Monday, 29 April 2013

RGB Component

This way of transmission separates the red, blue and green information. each colour signal will travel down individual cables and will contain that colour information with luminance as well. there will be in most cases a fourth cable containing the sync information which is known as RGBs. Other versions include RGBHV which has five cables and contains red, blue, green, horizonal and vertical sync. agian just as with composite the amplitude of all three signals are one volt peak to peak.
Another transmission method that seperates the signal is YUV. this signal is also known as Y' R'-Y' B'-Y' where the Y contains green and luminace while the blue and red information minus the luminace so overall uses less information as R'G'B'. so with the PAL signal being clocked at 270Mhz the rates at which each colour signal will be equal at 90MHz each.
The signal gets created at the start where the video camera caotures the light and splits into three primary colours.
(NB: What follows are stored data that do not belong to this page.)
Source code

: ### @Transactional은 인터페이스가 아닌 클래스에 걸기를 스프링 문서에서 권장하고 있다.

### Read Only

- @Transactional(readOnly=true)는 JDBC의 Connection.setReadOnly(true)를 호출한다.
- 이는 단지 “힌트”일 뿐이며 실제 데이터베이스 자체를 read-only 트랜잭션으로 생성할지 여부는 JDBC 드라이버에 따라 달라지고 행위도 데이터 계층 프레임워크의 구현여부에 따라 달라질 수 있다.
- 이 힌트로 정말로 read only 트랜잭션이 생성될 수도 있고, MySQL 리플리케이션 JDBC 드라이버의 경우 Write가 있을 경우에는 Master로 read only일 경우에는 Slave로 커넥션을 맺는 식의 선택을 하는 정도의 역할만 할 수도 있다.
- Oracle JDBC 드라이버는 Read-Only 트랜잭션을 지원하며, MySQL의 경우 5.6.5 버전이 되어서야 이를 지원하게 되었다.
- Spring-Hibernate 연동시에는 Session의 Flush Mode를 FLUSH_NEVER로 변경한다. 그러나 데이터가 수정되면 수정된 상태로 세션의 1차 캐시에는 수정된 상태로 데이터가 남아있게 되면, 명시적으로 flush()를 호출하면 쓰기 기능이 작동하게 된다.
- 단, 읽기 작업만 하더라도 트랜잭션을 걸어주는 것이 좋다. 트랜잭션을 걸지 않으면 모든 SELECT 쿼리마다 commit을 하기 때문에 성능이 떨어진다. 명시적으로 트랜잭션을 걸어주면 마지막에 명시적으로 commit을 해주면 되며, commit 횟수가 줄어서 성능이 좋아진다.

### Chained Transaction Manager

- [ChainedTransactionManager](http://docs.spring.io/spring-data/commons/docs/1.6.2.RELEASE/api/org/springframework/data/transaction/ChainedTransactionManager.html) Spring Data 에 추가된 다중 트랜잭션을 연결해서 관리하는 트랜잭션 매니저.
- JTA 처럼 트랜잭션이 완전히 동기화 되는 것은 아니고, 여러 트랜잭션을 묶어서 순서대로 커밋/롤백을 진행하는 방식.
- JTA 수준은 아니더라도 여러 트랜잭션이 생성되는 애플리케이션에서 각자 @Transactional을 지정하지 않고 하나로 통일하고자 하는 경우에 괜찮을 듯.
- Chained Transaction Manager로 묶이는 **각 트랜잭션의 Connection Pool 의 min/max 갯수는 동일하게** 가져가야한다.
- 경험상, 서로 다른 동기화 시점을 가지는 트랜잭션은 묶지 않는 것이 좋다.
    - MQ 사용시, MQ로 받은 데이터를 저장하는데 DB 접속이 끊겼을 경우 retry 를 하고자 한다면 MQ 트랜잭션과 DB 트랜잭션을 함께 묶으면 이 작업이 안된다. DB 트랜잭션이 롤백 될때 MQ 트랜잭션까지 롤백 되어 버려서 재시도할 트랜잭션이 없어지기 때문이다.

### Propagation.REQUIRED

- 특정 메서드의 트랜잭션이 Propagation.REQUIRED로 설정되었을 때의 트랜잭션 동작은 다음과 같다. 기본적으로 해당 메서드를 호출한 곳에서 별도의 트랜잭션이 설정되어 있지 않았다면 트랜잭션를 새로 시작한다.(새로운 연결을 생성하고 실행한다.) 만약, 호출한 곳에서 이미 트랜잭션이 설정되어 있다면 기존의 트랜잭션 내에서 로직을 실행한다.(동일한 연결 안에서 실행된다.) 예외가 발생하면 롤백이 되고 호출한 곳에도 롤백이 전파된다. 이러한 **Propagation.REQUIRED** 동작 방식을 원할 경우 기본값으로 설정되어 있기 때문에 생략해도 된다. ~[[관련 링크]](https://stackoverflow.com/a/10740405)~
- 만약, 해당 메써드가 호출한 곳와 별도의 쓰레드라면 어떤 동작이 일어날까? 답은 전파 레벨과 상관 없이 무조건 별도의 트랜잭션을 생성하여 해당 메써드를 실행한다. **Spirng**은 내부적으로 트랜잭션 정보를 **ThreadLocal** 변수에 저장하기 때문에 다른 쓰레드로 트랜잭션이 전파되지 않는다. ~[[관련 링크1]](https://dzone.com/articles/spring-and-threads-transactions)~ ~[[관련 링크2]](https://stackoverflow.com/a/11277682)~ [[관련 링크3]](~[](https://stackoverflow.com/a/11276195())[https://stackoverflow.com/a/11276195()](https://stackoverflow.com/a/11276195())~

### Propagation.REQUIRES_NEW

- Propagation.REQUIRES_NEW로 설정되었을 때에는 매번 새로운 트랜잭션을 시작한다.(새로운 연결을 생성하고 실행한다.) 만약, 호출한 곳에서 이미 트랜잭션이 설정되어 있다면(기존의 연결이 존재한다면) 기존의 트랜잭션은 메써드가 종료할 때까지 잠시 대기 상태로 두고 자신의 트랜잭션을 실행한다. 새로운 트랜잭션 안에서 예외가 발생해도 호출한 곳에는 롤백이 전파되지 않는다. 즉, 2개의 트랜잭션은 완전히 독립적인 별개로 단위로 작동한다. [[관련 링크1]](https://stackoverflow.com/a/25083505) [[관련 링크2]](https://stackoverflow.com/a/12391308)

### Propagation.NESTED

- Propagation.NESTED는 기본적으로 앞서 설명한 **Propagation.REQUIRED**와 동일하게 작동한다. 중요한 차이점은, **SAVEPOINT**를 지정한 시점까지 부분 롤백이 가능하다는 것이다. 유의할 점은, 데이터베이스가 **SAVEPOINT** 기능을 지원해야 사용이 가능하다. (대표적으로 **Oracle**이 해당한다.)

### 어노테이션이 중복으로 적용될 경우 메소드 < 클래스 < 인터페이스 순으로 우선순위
Now depending on the luminance of the colour of the pixel it will be sampled as a voltage that can be read later on in conversion.



RGB component are used in various ways such as,
  • Scart
  • Phono
  • DVI
  • VGA
These are just a few of the universal connectors widely used in the world.

Phono is easily noticed by there red green and blue cases around the connectors as above. These will enter the red green and blue video in/output on the machine.
Scart is another easy one with the universal plug going male-male as above.
VGA is a 15 Dtype connector but can carry HD signals down if transmitter and receiver intructs it to.
DVI is different as uses less of the pins required to send/receive RGB SD.

DVI-A only allows analogue video through so will not work with DVI-D (dual/single link).